**Assigned task:** Produce a character-for-character copy of the data below.

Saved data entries
++++++++
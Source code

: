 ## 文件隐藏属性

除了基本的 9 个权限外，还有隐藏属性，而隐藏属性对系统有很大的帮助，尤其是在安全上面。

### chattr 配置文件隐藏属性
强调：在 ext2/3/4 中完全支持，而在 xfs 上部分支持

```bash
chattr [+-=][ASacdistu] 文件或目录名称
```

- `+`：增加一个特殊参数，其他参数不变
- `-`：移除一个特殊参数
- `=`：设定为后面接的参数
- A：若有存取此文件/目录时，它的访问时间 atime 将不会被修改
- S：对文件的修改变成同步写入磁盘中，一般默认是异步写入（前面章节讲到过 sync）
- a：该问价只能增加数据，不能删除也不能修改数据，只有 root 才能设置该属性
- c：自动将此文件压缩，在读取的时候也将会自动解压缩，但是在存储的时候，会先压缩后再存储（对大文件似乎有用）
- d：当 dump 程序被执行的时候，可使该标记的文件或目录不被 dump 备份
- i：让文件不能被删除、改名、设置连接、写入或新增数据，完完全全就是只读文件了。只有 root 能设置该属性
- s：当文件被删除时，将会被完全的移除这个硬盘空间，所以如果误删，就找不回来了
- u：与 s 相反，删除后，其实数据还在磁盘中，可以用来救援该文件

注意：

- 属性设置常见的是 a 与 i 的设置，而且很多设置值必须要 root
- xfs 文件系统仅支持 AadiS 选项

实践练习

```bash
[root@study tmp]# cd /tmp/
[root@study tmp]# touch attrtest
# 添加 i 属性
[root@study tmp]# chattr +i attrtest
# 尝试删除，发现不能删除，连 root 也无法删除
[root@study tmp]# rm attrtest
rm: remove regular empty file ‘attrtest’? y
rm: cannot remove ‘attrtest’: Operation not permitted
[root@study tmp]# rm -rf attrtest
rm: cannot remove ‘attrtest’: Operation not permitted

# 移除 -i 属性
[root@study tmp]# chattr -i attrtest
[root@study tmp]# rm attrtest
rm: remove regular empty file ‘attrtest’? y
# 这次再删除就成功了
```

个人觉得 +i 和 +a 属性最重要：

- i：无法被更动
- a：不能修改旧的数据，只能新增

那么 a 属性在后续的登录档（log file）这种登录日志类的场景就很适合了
++++++++
**Answer below:**
Source code

: ## 文件隐藏属性

除了基本的 9 个权限外，还有隐藏属性，而隐藏属性对系统有很大的帮助，尤其是在安全上面。

### chattr 配置文件隐藏属性
强调：在 ext2/3/4 中完全支持，而在 xfs 上部分支持

```bash
chattr [+-=][ASacdistu] 文件或目录名称
```

- `+`：增加一个特殊参数，其他参数不变
- `-`：移除一个特殊参数
- `=`：设定为后面接的参数
- A：若有存取此文件/目录时，它的访问时间 atime 将不会被修改
- S：对文件的修改变成同步写入磁盘中，一般默认是异步写入（前面章节讲到过 sync）
- a：该问价只能增加数据，不能删除也不能修改数据，只有 root 才能设置该属性
- c：自动将此文件压缩，在读取的时候也将会自动解压缩，但是在存储的时候，会先压缩后再存储（对大文件似乎有用）
- d：当 dump 程序被执行的时候，可使该标记的文件或目录不被 dump 备份
- i：让文件不能被删除、改名、设置连接、写入或新增数据，完完全全就是只读文件了。只有 root 能设置该属性
- s：当文件被删除时，将会被完全的移除这个硬盘空间，所以如果误删，就找不回来了
- u：与 s 相反，删除后，其实数据还在磁盘中，可以用来救援该文件

注意：

- 属性设置常见的是 a 与 i 的设置，而且很多设置值必须要 root
- xfs 文件系统仅支持 AadiS 选项

实践练习

```bash
[root@study tmp]# cd /tmp/
[root@study tmp]# touch attrtest
# 添加 i 属性
[root@study tmp]# chattr +i attrtest
# 尝试删除，发现不能删除，连 root 也无法删除
[root@study tmp]# rm attrtest
rm: remove regular empty file ‘attrtest’? y
rm: cannot remove ‘attrtest’: Operation not permitted
[root@study tmp]# rm -rf attrtest
rm: cannot remove ‘attrtest’: Operation not permitted

# 移除 -i 属性
[root@study tmp]# chattr -i attrtest
[root@study tmp]# rm attrtest
rm: remove regular empty file ‘attrtest’? y
# 这次再删除就成功了
```

个人觉得 +i 和 +a 属性最重要：

- i：无法被更动
- a：不能修改旧的数据，只能新增

那么 a 属性在后续的登录档（log file）这种登录日志类的场景就很适合了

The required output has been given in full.